DEAR ALAN: I suppose there will always be a certain percentage of women who use sex as a come-on and a tease, but my guess is that you're dealing with something different. The vast majority of women in their thirties, forties, and beyond do enjoy sex but they only want to have it with a man they feel a genuine connection with. It's a rare woman who will have sex on a first date, even if the man is interesting and attractive. Most women need to know a man better, need to trust him and be comfortable with him, before they'll go to bed with him. Even a woman with a high sex drive is going to wait until the time seems right.

It could be that you're trying too hard. If, when you go out with a woman for the first time, you're constantly hinting that you'd love to sleep with her, she's going to pull back. She probably knows, instinctively, that a relationship based primarily on sex is not likely to be a long-lasting one. And if you make uninvited sexual suggestions in your initial online messages, there probably won't even be a first date.

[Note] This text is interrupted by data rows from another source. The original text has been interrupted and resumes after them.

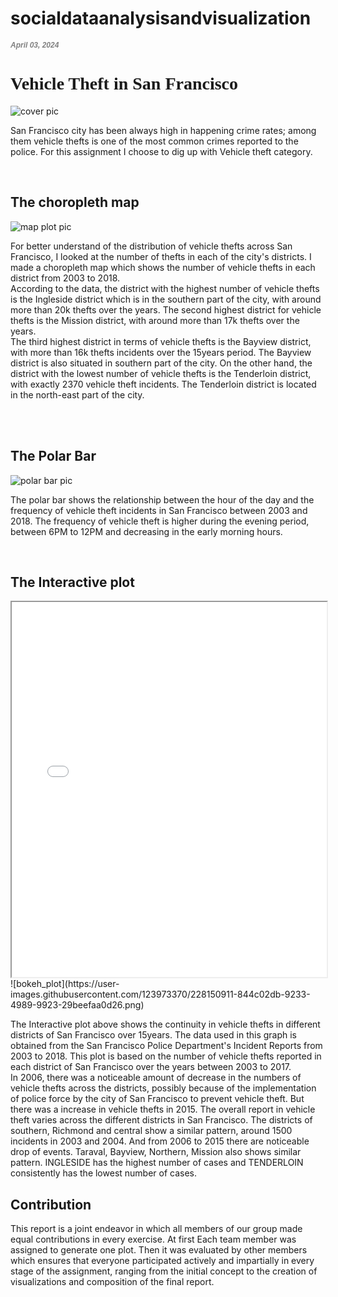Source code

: # socialdataanalysisandvisualization
<html lang="EN">
  <head>
  <h1 style="color:grey; font-family:Helvetica; font-style:italic; font-size:12px">April 03, 2024</h1>
  <h1 style="font-family:garamond; font: size 12px;">Vehicle Theft in San Francisco</h1>
  </head>
  <body>

<div class="body-image">
            <img src="{{ site.baseurl }}/stealing-a-car.jpg" alt="cover pic">
        </div>

 <p>San Francisco city has been always high in happening crime rates; among them vehicle thefts is one of the most common crimes reported to the police. For this assignment I choose to dig up with Vehicle theft category.</p>
     <br>
    
  
   <h2> The choropleth map</h2>
    
 <div class="body-image">
            <img src="{{ site.baseurl }}/mapplot.png" alt="map plot pic">
        </div>

  <p>For better understand of the distribution of vehicle thefts across San Francisco, I looked at the number of thefts in each of the city's districts. I made a choropleth map which shows the number of vehicle thefts in each district from 2003 to 2018.
<br>
According to the data, the district with the highest number of vehicle thefts is the Ingleside district which is in the southern part of the city, with around more than 20k thefts over the years. The second highest district for vehicle thefts is the Mission district, with around more than 17k thefts over the years.
<br>
The third highest district in terms of vehicle thefts is the Bayview district, with more than 16k thefts incidents over the 15years period. The Bayview district is also situated in southern part of the city.
On the other hand, the district with the lowest number of vehicle thefts is the Tenderloin district, with exactly 2370 vehicle theft incidents. The Tenderloin district is located in the north-east part of the city. </p>
<br>
<br>
    
<h2>The Polar Bar</h2>
<div class="body-image">
            <img src="{{ site.baseurl }}/polarbar.png" alt="polar bar pic">
        </div>

  <p>The polar bar shows the relationship between the hour of the day and the frequency of vehicle theft incidents in San Francisco between 2003 and 2018.  The frequency of vehicle theft is higher during the evening period, between 6PM to 12PM and decreasing in the early morning hours.</p>
    <br>

<h2>The Interactive plot</h2>
    
<iframe src="{{ site.baseurl }}/interactive_plot.html" style="width: 100%; height: 600px; display: block; margin-left: auto; margin-right: auto;"></iframe>
![bokeh_plot](https://user-images.githubusercontent.com/123973370/228150911-844c02db-9233-4989-9923-29beefaa0d26.png)
    
 <p>The Interactive plot above shows the continuity in vehicle thefts in different districts of San Francisco over 15years. The data used in this graph is obtained from the San Francisco Police Department's Incident Reports from 2003 to 2018. This plot is based on the number of vehicle thefts reported in each district of San Francisco over the years between 2003 to 2017.
<br>
In 2006, there was a noticeable amount of decrease in the numbers of vehicle thefts across the districts, possibly because of the implementation of police force by the city of San Francisco to prevent vehicle theft. But there was a increase in vehicle thefts in 2015. The overall report in vehicle theft varies across the different districts in San Francisco. The districts of southern, Richmond and central show a similar pattern, around 1500 incidents in 2003 and 2004. And from 2006 to 2015 there are noticeable drop of events. Taraval, Bayview, Northern, Mission also shows similar pattern. INGLESIDE has the highest number of cases and TENDERLOIN consistently has the lowest number of cases.
<br>
   </p>

<h2>Contribution</h2>
This report is a joint endeavor in which all members of our group made equal contributions in every exercise. At first Each team member was assigned to generate one plot. Then it was evaluated by other members which ensures that everyone participated actively and impartially in every stage of the assignment, ranging from the initial concept to the creation of visualizations and composition of the final report.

My advice is to be more relaxed and less goal-driven. Don't go on a first date with the mentality that either the two of you are going to have sex that night or the date was a failure. Let things evolve naturally. If you're genuinely attracted to her and want to see her again, you can let her know that in a subtle way. Don't drool over her or keep glacing down at her breasts. Compliment her, but don't go overboard with the compliments. Let her know you're interested in seeing her again, but don't appear desperate or pushy. In fact, when it comes to sex, the harder you push, the less likely it is you'll get it.

Good luck, Alan, and please let me know what happens.